To obtain a Certified LeSS Practioner certification you must attend the entire course. As a practical matter this often requires spending an additional night in a hotel, and returning home the next day. Please plan accordingly.

Chicago to Milwaukee

The Hiawatha is a particularly easy travel choice if you are coming from downtown Chicago. The Hiwatha only takes one hour and fifteen minutes to travel between downtown Chicago and downtown Milwaukee. This even faster than the two hours it takes to drive, assuming good traffic.

When you look at the Hiawatha schedule you will see multiple routes per day in both directions. Almost all of these are proper trains with large comfortable seats, even though technically “coach” class. The one notable exception is train #8307 which is indicated as “BUS” on the schedule. I strongly advise avoiding the “BUS” version of the train in favor of the real train.

Elsewhere in the Mid-West

In most cases train travel to Milwaukee involves taking a train to Chicago, and then taking the Hiawatha schedule to Milwaukee. The only notable expection is travel on the Empire Builder route which passes through St. Paul, and Milwaukee, on its way to Chicago.

The Amtrak website can be a bit clunky to navigate. The following links can be helpful.

  • Amtrak Home Page with a booking feature comparable to most airline websites.
    • The search results will be less confusing if you already know which train routes will work best for you.
    • The search engine seemingly tries to ensure a two hour layover for any connections. It is therefore important to know you can typically use a later Hiawatha train ticket to ride an earlier Hiawatha train.
  • Amtrak System Map

  • Summary page of every Amtrak route
    • The schedules link in the navigation bar is especially useful for identifying your best option for travel to Union Station in Chicago (CHI).
    • By comparing the Chicago arrival and departure times of the various trains into Chicago, with the Hiawatha train schedule it becomes much easier to understand your options.

Summary of Mid-West Train Options

With the exception of the Empire Builder, each of these routes will require connecting to the Hiawatha in Chicago. The schedules link on the Amtrak routes page will make it easy to see the departure and arrival times in both directions.

Train Schedule Reliability

In my experience, the schedule reliability of a long-distance Amtrak train becomes increasingly worse the farther one gets from the origin. A train such as the Texas Eagle will consistently leave Chicago on-time as it begins its journey towards Los Angles. In contrast, if you are attempting to go from Dallas to Chicago on the north-easterly bound Texas Eagle which originates in Los Angeles, don’t expect the train to pass through Dallas on schedule.

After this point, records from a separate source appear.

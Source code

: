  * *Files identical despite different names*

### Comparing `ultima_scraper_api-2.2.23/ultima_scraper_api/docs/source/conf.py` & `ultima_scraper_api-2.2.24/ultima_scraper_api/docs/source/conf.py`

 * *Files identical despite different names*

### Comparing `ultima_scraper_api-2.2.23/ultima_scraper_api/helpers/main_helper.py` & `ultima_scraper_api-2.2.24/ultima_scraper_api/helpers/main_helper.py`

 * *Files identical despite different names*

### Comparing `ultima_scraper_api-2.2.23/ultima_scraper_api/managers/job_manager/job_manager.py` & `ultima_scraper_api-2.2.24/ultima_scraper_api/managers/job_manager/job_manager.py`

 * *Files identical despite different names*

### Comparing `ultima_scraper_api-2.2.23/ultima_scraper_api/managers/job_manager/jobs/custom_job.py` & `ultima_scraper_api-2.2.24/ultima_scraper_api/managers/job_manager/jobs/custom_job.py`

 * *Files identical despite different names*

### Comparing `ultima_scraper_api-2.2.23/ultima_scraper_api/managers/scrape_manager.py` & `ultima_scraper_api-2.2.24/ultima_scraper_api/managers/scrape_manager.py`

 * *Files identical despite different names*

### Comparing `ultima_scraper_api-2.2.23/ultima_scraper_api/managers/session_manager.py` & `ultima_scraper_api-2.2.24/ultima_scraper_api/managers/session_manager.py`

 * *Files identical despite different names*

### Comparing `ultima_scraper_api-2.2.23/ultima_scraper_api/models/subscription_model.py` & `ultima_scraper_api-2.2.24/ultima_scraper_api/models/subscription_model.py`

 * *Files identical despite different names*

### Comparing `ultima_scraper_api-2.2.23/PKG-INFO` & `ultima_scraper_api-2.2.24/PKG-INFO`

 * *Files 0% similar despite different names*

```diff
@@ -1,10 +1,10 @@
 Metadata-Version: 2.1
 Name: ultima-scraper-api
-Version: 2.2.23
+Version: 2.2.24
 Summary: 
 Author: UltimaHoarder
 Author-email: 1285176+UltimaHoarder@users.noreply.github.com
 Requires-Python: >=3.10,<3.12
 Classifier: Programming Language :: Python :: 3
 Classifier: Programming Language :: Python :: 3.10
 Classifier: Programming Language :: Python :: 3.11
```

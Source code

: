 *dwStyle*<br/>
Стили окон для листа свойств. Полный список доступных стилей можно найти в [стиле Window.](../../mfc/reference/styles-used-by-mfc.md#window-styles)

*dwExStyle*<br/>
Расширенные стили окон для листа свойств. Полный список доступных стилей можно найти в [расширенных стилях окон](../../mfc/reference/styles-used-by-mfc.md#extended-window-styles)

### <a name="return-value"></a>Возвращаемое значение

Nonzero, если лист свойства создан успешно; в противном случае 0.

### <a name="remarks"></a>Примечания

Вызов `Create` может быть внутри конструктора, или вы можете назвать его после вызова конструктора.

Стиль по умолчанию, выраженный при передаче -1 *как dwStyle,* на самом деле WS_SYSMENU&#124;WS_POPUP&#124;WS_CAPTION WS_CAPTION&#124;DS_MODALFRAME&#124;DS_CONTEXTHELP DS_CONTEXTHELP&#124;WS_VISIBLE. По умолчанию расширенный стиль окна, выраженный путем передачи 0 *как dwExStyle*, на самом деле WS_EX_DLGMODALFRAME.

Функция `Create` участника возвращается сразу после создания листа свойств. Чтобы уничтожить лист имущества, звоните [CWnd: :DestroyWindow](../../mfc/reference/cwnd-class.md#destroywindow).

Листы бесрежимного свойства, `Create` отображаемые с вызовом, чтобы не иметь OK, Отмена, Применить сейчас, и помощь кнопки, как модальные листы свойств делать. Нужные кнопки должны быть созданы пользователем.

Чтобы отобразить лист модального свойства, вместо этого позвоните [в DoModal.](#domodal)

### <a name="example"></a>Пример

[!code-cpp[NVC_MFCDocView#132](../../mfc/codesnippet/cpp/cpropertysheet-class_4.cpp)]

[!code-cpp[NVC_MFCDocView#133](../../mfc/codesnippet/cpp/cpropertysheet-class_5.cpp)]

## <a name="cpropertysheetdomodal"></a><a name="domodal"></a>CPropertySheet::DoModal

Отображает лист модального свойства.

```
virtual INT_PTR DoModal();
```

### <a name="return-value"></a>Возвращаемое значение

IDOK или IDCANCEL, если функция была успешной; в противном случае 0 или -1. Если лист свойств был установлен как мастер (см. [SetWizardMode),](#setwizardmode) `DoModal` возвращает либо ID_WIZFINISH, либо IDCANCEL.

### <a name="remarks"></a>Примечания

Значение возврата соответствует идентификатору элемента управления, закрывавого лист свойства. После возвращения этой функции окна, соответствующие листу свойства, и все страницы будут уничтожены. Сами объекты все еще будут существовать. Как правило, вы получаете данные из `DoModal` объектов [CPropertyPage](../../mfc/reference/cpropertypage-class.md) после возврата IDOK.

When taking a long-distance train from the mid-point it is best to plan to check the train status during its journey, and only go the train station once it starts to get close to your embarkation point.

For this reason, it sometimes makes sense to take the train in one direction but not the other.

Similarly, all other things being equal, a regional train route is often more reliable than a national train route. Regional routes are shorter, and thus have less opportunity to become drastically behind schedule.